Effects of environmentally relevant concentrations of niclosamide on lipid metabolism and steroid hormone synthesis in adult female zebrafish

Niclosamide (NIC) is a commonly used molluscicide that reportedly disrupts the endocrine system and may lead to lipid metabolism disorders. However, few studies have investigated the mechanism by which NIC affects the endocrine system from the perspective of lipid metabolism. Adult female zebrafish were fed either a normal-fat diet (NFD) or a high-fat diet (HFD) and then exposed for 28 days to environmentally relevant concentrations of NIC. NIC accumulated most in the liver followed by the brain and then the gonads in both feeding conditions. Somatic index changes confirmed that HFD promotes fish growth, and NIC administration inhibits it.
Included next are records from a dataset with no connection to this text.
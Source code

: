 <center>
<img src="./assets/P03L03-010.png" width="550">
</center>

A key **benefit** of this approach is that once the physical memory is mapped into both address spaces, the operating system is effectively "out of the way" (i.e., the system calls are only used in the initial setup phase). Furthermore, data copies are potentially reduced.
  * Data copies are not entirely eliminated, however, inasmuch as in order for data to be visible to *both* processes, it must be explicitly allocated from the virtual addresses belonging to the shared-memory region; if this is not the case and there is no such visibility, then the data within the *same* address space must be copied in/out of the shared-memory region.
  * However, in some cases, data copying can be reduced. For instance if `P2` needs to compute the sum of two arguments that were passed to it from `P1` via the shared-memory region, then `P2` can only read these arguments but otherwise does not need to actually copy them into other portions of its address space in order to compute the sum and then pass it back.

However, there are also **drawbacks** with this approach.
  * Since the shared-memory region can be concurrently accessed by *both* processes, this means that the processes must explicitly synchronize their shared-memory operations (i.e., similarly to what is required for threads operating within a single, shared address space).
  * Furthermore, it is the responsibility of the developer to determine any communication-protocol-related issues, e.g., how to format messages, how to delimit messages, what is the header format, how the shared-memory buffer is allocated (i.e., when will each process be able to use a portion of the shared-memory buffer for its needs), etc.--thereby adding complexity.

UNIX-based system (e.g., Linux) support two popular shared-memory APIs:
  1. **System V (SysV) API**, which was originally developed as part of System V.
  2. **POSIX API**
Lipid metabolites were decreased by NIC, as were levels of pregnenolone, androstenedione, estrogen, testosterone, and estradiol, suggesting that NIC impacted steroidogenesis. In addition, gene transcription changes related to the hypothalamic-pituitary-gonad-liver (HPGL) axis and altered ovarian histology strongly suggest that environmental relevant concentrations of NIC exposure may disrupt endocrine function. These findings highlighted that NIC exposure at environmentally relevant concentrations elicited endocrine-disruption effects may through impairing of steroid hormone synthesis.